Beneath the lining of MCNs lies a band of ovarian tissue. Many authorities have restricted the very definition of MCNs to include only those cystic mucinous tumors that contain ovarian stroma[2]. The role of the ovarian tissue in the pathogenesis is not known. However, when this definition is used, MCN’s are rarely found in males.

IPMNs are similar to MCNs in that they are cystic tumors that secrete mucin into the cystic cavities. However, IPMNs are characterized by a unique papillary epithelium and arise from the ductal epithelium. The presence of a papillary neoplasm infiltrating the ductal lining causes the pancreatic duct to dilate. The presence of the tumor itself is a cause of duct dilation, as well as the obstruction induced by the papillary fronds and mucus globules. Mucin production may be so excessive that mucin may be spontaneously extruded through the pancreatic sphincter and out of the ampulla. The degree of dysplasia exhibited by the epithelium may range from mild to moderate to severe (carcinoma in situ), and the foci of early malignancy may be evident by the presence of mural nodules[16]. The solid malignancies that arise from IPMN are more likely to have papillary features, as compared to typical pancreatic malignancies that arise from the main pancreatic duct.

CLINICAL PRESENTATIONS

Most patients with a pancreatic cystic lesion have non-specific symptoms[22]. The cystic lesion is usually found with CT or US imaging performed for the evaluation of another condition. When symptoms are present, the most common presentation is recurrent abdominal pain, nausea, and vomiting as result of mild pancreatitis[17]. Cystic lesions that cause duct compression or involvement of the main pancreatic duct are prone to cause pancreatitis.

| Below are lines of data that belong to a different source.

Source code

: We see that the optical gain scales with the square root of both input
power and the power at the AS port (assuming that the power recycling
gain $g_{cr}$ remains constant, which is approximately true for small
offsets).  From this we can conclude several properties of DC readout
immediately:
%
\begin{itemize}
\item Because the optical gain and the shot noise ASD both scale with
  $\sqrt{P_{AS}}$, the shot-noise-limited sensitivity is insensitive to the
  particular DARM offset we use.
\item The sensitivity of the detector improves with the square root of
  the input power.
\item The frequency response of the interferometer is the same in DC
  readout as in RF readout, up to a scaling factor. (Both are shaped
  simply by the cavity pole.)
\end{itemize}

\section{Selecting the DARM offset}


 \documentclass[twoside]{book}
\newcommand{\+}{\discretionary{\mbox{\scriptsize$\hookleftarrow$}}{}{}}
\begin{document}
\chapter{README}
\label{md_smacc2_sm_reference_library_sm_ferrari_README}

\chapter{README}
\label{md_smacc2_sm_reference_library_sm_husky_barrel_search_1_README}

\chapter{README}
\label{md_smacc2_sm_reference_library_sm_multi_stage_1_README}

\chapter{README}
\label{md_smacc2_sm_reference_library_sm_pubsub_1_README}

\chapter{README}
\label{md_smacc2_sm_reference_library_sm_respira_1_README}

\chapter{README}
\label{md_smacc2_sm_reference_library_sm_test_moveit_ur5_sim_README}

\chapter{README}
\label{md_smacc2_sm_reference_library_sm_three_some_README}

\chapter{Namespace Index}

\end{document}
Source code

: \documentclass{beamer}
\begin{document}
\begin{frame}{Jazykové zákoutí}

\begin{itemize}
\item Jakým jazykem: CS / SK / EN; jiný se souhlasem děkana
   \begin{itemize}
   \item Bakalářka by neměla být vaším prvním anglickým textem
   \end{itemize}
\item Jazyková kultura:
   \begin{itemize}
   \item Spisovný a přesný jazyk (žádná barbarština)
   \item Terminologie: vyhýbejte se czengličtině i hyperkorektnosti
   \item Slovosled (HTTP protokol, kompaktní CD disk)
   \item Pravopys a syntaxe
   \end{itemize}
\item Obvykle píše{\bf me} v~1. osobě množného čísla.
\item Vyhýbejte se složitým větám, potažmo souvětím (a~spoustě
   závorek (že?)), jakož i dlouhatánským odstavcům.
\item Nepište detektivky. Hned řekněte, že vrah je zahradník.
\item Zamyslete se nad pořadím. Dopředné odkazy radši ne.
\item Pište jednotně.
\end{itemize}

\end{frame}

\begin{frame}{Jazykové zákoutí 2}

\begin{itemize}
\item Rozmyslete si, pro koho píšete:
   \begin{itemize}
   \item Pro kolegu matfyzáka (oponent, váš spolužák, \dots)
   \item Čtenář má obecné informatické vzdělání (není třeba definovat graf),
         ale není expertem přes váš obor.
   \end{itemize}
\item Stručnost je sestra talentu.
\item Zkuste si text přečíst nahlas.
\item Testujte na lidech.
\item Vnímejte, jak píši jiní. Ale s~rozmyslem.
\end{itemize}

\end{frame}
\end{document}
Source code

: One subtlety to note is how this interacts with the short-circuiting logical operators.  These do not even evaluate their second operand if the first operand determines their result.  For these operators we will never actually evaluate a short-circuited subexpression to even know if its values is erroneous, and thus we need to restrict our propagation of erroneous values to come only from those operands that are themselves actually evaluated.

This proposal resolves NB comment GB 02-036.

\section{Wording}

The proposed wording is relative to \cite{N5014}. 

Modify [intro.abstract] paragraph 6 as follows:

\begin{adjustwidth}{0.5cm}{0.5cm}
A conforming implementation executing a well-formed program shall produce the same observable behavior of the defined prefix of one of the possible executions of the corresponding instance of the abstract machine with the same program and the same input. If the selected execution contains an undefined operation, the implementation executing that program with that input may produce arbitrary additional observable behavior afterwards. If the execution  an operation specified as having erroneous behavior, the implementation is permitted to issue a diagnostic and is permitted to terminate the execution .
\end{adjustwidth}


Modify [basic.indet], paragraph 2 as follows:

Chronic abdominal pain and jaundice are a rare presentation of a cystic lesion and suggests a malignancy or a pseudocyst. Patients with a cystic malignancy will present with symptoms and signs similar to pancreatic cancer, i.e. pain, weight loss, and jaundice[18]. Pseudocysts may arise after an episode of acute pancreatitis or insidiously in the setting of chronic pancreatitis and are associated with chronic abdominal pain. It is common for cystic lesions associated with pancreatitis to be diagnosed as pseudocysts and be confused with cystic neoplasms that also cause pancreatitis.

DIFFERENTIAL DIAGNOSIS

The differential diagnosis of a cystic lesion of pancreas is very wide and often causes confusion. Since the treatment of a pseudocyst and cystic neoplasm are so different, it is incumbent on the clinician to first differentiate between these major categories of lesions. Although it is unusual for a patient with a pseudocyst to present without preceding symptoms, it may occur in mild chronic pancreatitis. Evidence of inflammatory changes or calcifications in the pancreas is suggestive of a pancreatic pseudocyst. However, in the initial setting of mild pancreatitis it may be difficult to differentiate between a cystic neoplasm that has caused pancreatitis and a small pseudocyst that has formed as a result of pancreatitis. If a cystic lesion has been present for many years, it is highly likely that the lesion represents a cystic neoplasm. Congenital cysts of the pancreas are rare[19].

DIAGNOSIS WITH CROSS SECTIONAL IMAGING

CT is an excellent test for cystic lesions of the pancreas because of its widespread availability and ability to detect cysts[4]. MR imaging is used increasingly because of its ability to determine if there is involvement of the main pancreatic duct[20]. Both imaging modalities offer diagnostic strengths.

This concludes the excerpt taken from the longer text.